__PROVIDED DATA__
┄┄┄┄┄┄

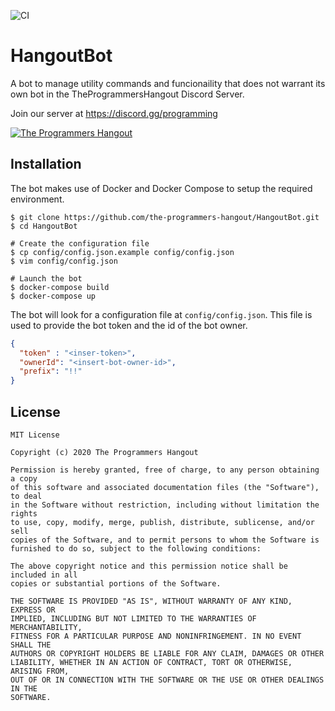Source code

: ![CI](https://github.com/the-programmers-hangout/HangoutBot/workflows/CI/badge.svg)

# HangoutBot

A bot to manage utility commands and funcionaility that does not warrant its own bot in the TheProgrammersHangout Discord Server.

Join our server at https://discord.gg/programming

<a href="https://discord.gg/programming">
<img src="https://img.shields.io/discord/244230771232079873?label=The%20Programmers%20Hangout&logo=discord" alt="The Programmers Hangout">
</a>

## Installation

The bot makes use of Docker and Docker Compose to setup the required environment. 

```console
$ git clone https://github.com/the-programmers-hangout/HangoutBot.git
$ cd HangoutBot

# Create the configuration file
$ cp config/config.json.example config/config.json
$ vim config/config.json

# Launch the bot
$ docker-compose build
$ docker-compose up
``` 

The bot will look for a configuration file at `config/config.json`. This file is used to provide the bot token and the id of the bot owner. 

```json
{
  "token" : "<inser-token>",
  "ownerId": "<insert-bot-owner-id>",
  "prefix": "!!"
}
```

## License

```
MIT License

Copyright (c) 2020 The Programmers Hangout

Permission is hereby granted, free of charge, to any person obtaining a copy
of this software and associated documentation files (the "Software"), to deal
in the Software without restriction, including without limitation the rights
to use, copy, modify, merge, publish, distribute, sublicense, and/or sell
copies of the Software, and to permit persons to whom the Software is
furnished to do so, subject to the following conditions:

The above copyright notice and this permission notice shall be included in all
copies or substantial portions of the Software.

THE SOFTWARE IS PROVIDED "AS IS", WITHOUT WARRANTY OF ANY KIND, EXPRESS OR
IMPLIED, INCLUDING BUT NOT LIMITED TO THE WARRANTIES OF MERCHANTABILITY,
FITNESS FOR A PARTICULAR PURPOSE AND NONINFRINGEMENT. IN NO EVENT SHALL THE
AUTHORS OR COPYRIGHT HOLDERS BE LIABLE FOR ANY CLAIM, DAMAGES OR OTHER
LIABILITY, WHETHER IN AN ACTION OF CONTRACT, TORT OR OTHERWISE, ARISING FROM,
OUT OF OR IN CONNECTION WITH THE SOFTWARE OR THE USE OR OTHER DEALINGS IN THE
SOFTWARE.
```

┄┄┄┄┄┄

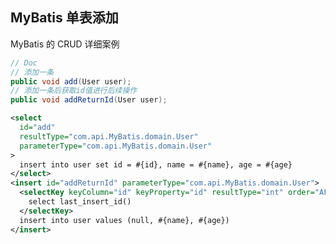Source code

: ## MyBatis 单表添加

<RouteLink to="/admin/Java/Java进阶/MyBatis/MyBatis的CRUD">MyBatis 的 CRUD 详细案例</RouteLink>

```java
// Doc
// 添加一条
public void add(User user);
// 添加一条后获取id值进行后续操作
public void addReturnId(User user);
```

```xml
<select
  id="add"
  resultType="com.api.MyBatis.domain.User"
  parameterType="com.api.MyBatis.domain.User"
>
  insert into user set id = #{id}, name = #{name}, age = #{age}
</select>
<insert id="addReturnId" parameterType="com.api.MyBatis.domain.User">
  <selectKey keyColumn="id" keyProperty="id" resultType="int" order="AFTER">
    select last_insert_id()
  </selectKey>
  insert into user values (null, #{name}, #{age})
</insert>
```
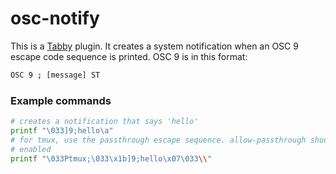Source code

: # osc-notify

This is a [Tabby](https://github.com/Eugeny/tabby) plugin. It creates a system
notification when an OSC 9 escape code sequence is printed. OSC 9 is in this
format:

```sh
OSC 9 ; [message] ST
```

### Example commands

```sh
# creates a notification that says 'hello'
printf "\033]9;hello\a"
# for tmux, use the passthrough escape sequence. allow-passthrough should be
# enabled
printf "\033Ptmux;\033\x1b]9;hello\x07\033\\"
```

┄┄┄┄┄┄

__ASSIGNED TASK__
Locate the word "name" in the entries, and copy every line where it is found.

__TASK ANSWER__
  insert into user set id = #{id}, name = #{name}, age = #{age}
  insert into user values (null, #{name}, #{age})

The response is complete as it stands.